La segunda temporada de El mecanismo del calamar ha demostrado que no teme reinventarse manteniendo su esencia. En la nueva entrega de la ficción de Netflix, el protagonista Gi-hun regresa a la sangrienta competencia con la esperanza de desmantelarla desde internamente. Pero lo que nadie esperaba era que El Líder, el enigmático infame de la serie, igualmente hiciera su regreso de la forma menos esperada.
El episodio 3, titulado “001”, comienza con los nuevos concursantes enfrentándose a uno de los juegos más emblemáticos de la primera temporada, Red Light, Green Light. Lo que sigue es una votación para lanzarse si los jugadores quieren continuar o desatender el torneo. La atrevimiento final recae en el misterioso deportista 001, quien inesperadamente vota para seguir delante. Sin requisa, cerca del final del episodio, se revela que el Jugador 001 es en verdad el propio Líder (Lee Byung-hun), disfrazado y despierto para manipular los acontecimientos desde internamente.
El regreso de The Leader bajo una nueva identidad, Oh Young-il, plantea una dinámica interesante con Gi-hun. En la primera temporada, los encuentros entre entreambos fueron tensos, pero nunca interactuaron cara a cara de guisa significativa. Ahora, bajo su nueva apariencia, El Líder se acerca a Gi-hun como un llamativo partidario, buscando ganarse su confianza mientras oculta su verdadera identidad. Sin requisa, Gi-hun no tiene idea de que está compartiendo equipo con el hombre que ha estado buscando desde el final de la primera temporada.
La atrevimiento del Líder de unirse al torneo como participante puede parecer extraña, pero tiene un propósito claro: romper la voluntad de Gi-hun (Lee Jung-jae). Si adecuadamente cree firmemente que puede derrocar los juegos desde internamente, el Líder pesquisa demostrarle que no tiene poder para cambiar el sistema. Al infiltrarte como deportista, puedes manipular los eventos directamente y nutrir a Gi-hun bajo vigilancia.
Al mismo tiempo, queda claro que el Líder siente cierta fascinación por la fuerza de Gi-hun. Su interés por él se hace evidente en los momentos en los que observa cómo el protagonista intenta ayudar a los demás jugadores durante el desafío Luz Roja, Luz Verde, así como en el resto de competiciones que se desarrollan internamente del mecanismo.

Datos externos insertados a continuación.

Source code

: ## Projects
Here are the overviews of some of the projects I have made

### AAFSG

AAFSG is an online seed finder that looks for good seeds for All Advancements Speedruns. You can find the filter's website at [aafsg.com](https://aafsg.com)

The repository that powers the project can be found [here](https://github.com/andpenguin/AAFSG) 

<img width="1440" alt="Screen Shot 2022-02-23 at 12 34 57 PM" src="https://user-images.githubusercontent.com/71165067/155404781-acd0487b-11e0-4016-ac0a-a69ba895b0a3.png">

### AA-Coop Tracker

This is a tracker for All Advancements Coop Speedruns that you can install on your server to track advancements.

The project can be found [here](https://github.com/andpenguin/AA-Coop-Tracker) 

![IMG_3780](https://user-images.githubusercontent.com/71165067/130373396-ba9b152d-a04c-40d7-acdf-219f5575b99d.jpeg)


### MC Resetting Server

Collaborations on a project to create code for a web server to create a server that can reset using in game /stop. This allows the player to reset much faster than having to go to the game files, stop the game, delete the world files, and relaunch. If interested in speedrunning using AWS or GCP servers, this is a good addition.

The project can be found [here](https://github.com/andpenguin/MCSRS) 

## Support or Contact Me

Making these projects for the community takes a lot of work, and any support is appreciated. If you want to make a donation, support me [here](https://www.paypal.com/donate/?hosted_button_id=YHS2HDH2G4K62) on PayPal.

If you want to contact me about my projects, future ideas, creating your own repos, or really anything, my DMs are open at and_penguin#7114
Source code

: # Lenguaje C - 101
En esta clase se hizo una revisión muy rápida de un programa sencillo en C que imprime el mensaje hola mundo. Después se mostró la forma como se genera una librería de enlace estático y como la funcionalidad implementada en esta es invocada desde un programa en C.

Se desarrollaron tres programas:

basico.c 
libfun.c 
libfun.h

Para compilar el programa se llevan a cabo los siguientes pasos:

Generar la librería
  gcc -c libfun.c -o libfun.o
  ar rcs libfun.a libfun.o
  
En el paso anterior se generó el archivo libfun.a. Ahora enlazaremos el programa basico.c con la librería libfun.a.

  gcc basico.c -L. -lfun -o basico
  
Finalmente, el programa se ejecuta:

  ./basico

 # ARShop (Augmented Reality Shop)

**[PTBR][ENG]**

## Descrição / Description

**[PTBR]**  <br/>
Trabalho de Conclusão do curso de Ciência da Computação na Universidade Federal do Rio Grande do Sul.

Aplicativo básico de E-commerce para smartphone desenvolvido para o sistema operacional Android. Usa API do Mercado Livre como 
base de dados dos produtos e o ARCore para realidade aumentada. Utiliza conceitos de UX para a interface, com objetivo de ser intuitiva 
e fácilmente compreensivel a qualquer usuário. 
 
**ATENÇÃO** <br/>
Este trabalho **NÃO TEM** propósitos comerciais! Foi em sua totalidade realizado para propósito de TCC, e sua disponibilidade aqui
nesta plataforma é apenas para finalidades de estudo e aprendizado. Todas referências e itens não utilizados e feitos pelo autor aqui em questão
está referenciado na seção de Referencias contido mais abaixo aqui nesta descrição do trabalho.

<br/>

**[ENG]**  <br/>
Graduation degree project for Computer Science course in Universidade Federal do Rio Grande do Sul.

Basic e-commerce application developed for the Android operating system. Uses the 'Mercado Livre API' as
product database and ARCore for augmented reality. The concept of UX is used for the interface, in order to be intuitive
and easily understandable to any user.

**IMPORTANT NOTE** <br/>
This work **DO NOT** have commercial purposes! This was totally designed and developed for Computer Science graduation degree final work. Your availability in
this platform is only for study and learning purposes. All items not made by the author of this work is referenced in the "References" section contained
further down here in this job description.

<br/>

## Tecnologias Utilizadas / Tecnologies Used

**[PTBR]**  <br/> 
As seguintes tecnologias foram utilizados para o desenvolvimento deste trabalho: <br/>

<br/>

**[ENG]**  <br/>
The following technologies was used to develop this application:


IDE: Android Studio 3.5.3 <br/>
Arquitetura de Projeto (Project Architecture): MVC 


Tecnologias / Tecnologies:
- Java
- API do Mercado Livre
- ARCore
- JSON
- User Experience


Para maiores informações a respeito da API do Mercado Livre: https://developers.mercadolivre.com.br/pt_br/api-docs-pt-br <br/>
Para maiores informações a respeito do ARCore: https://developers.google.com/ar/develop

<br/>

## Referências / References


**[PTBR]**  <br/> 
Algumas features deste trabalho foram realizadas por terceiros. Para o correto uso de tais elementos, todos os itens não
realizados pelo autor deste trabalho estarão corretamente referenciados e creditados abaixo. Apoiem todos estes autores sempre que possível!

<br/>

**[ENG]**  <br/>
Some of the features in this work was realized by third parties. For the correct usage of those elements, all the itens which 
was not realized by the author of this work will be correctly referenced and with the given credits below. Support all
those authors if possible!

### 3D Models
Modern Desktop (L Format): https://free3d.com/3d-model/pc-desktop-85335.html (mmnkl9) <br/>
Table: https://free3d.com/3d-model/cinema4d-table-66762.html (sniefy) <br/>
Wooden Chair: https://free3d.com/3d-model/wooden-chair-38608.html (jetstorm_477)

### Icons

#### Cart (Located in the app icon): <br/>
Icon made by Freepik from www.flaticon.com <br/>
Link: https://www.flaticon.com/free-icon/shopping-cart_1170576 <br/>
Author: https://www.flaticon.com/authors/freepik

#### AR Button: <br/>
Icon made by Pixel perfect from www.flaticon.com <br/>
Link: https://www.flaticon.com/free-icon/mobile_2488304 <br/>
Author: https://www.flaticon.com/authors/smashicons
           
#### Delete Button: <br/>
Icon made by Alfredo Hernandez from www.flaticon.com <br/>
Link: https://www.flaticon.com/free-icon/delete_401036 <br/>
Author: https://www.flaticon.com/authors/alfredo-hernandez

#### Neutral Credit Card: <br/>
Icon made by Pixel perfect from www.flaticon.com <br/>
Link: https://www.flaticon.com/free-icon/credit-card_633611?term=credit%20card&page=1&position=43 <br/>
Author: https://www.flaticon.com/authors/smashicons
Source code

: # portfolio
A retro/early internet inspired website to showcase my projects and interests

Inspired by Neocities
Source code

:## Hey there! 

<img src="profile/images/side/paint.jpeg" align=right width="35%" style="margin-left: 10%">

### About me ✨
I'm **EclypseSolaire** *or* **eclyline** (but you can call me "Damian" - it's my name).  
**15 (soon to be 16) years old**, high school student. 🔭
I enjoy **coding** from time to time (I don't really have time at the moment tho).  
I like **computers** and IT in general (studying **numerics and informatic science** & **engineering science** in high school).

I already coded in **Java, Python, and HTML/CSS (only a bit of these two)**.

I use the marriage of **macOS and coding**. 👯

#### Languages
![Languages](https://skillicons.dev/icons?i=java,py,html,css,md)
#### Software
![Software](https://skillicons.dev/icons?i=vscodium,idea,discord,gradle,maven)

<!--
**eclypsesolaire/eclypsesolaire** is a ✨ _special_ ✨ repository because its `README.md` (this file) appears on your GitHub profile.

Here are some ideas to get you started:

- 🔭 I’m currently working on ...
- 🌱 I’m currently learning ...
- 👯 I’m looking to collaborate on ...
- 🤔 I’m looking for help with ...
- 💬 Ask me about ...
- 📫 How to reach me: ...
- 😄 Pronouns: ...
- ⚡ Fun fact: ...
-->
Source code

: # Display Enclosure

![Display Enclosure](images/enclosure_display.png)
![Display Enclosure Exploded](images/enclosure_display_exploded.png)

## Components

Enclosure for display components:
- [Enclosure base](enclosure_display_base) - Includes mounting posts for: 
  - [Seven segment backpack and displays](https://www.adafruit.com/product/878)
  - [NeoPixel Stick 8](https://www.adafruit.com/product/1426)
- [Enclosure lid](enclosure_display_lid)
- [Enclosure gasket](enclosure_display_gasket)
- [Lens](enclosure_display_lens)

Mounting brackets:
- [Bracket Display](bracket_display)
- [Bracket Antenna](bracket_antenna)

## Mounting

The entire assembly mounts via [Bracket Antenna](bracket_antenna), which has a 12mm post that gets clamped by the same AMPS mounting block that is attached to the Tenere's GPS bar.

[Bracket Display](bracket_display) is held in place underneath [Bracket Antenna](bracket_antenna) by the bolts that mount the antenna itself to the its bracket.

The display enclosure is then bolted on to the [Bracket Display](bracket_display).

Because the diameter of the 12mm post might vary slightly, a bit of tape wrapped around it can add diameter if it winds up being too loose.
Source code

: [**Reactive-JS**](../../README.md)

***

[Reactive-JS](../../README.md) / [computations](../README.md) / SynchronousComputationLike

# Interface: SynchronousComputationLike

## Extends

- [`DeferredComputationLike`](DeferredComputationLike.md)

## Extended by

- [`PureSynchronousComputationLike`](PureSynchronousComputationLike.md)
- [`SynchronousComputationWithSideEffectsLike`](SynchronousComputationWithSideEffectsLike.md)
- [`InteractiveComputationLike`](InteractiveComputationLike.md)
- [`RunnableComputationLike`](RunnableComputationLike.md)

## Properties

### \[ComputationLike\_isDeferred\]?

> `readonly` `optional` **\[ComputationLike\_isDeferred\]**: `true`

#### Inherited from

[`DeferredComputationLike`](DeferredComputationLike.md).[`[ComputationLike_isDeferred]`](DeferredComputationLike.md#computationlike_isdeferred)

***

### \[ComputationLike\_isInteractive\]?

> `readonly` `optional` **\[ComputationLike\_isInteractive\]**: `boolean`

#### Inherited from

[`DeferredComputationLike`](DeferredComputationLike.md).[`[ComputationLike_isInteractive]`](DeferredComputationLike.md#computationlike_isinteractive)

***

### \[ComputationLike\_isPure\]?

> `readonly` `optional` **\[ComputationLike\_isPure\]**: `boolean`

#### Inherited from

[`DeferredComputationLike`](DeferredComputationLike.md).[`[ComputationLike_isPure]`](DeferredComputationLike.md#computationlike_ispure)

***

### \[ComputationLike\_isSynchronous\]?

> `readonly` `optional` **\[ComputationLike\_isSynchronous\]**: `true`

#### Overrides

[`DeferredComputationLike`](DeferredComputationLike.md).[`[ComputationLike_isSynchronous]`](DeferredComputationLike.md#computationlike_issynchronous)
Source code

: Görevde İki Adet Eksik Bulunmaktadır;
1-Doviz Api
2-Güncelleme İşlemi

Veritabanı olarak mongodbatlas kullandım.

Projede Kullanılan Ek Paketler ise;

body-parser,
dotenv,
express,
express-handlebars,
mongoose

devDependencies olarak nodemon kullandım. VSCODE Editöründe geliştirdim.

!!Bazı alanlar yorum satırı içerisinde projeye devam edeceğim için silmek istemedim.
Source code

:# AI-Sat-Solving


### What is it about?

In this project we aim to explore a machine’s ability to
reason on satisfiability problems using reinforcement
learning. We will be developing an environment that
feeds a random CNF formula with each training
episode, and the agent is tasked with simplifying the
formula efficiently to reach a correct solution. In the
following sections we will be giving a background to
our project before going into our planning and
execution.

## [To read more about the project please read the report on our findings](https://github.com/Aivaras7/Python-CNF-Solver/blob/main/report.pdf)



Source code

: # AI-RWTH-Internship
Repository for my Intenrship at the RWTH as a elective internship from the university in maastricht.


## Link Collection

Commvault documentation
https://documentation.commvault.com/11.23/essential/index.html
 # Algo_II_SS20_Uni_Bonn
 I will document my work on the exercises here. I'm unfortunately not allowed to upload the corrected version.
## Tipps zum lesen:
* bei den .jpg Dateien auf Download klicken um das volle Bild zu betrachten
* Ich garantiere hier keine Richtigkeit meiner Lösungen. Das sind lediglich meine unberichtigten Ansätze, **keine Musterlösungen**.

Algo que destaca es que Gi-hun no reconoce al deportista 001 como líder. Durante gran parte de la primera temporada de El mecanismo del calamar, las interacciones entre entreambos han sido limitadas y siempre mediadas por la tecnología. En la primera entrega, su único discusión cara a cara fue en una limusina, donde Gi-hun tenía los luceros vendados. Además, al Líder, que usaba una máscara la decano parte del tiempo, se le alteró la voz, lo que hizo aún más difícil conectar los puntos.
El regreso del deportista 001 en esta segunda temporada recuerda al modismo inesperado de Oh Il-nam en la primera entrega, pero con un enfoque diferente. Esta vez somos nosotros los espectadores, quienes conocemos la identidad del deportista desde el principio, lo que genera una tensión completamente nueva.
Con un final de temporada harto de suspenso, los fans de El mecanismo del calamar tendrán que esperar hasta la tercera entrega para ver un nuevo, y posiblemente definitivo, enfrentamiento entre entreambos personajes. En los últimos días Netflix confirmó que la tercera entrega llegará a mediados de 2025.